- _Your assignment_
Below are entries; output exactly the lines from the one with "## 6. Privacy and Data" to the one with "## 8. Limitation of Liability", both included, and nothing else.

++++ Provided information

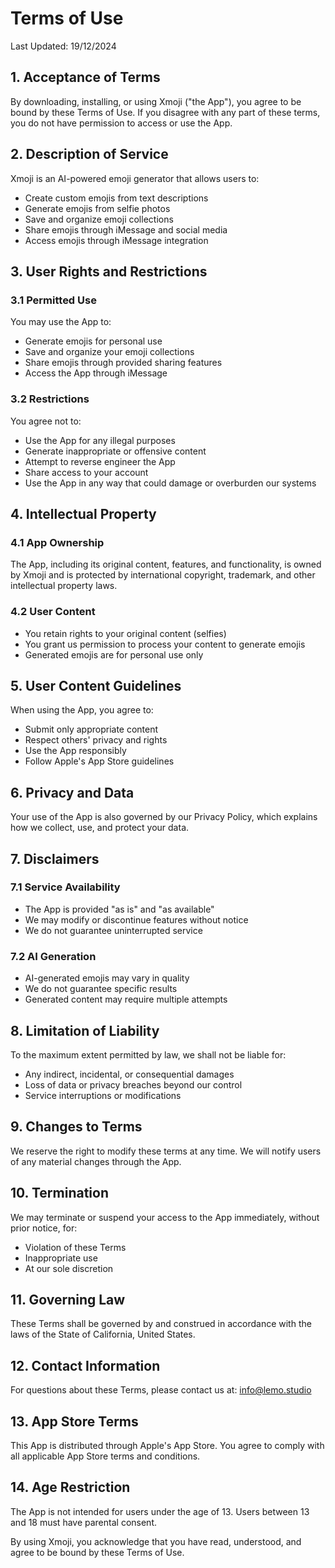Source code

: # Terms of Use

Last Updated: 19/12/2024

## 1. Acceptance of Terms

By downloading, installing, or using Xmoji ("the App"), you agree to be bound by these Terms of Use. If you disagree with any part of these terms, you do not have permission to access or use the App.

## 2. Description of Service

Xmoji is an AI-powered emoji generator that allows users to:
- Create custom emojis from text descriptions
- Generate emojis from selfie photos
- Save and organize emoji collections
- Share emojis through iMessage and social media
- Access emojis through iMessage integration

## 3. User Rights and Restrictions

### 3.1 Permitted Use
You may use the App to:
- Generate emojis for personal use
- Save and organize your emoji collections
- Share emojis through provided sharing features
- Access the App through iMessage

### 3.2 Restrictions
You agree not to:
- Use the App for any illegal purposes
- Generate inappropriate or offensive content
- Attempt to reverse engineer the App
- Share access to your account
- Use the App in any way that could damage or overburden our systems

## 4. Intellectual Property

### 4.1 App Ownership
The App, including its original content, features, and functionality, is owned by Xmoji and is protected by international copyright, trademark, and other intellectual property laws.

### 4.2 User Content
- You retain rights to your original content (selfies)
- You grant us permission to process your content to generate emojis
- Generated emojis are for personal use only

## 5. User Content Guidelines

When using the App, you agree to:
- Submit only appropriate content
- Respect others' privacy and rights
- Use the App responsibly
- Follow Apple's App Store guidelines

## 6. Privacy and Data

Your use of the App is also governed by our Privacy Policy, which explains how we collect, use, and protect your data.

## 7. Disclaimers

### 7.1 Service Availability
- The App is provided "as is" and "as available"
- We may modify or discontinue features without notice
- We do not guarantee uninterrupted service

### 7.2 AI Generation
- AI-generated emojis may vary in quality
- We do not guarantee specific results
- Generated content may require multiple attempts

## 8. Limitation of Liability

To the maximum extent permitted by law, we shall not be liable for:
- Any indirect, incidental, or consequential damages
- Loss of data or privacy breaches beyond our control
- Service interruptions or modifications

## 9. Changes to Terms

We reserve the right to modify these terms at any time. We will notify users of any material changes through the App.

## 10. Termination

We may terminate or suspend your access to the App immediately, without prior notice, for:
- Violation of these Terms
- Inappropriate use
- At our sole discretion

## 11. Governing Law

These Terms shall be governed by and construed in accordance with the laws of the State of California, United States.

## 12. Contact Information

For questions about these Terms, please contact us at:
info@lemo.studio

## 13. App Store Terms

This App is distributed through Apple's App Store. You agree to comply with all applicable App Store terms and conditions.

## 14. Age Restriction

The App is not intended for users under the age of 13. Users between 13 and 18 must have parental consent.

By using Xmoji, you acknowledge that you have read, understood, and agree to be bound by these Terms of Use.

++++++++

- _Response area_
## 6. Privacy and Data

Your use of the App is also governed by our Privacy Policy, which explains how we collect, use, and protect your data.

## 7. Disclaimers

### 7.1 Service Availability
- The App is provided "as is" and "as available"
- We may modify or discontinue features without notice
- We do not guarantee uninterrupted service

### 7.2 AI Generation
- AI-generated emojis may vary in quality
- We do not guarantee specific results
- Generated content may require multiple attempts

## 8. Limitation of Liability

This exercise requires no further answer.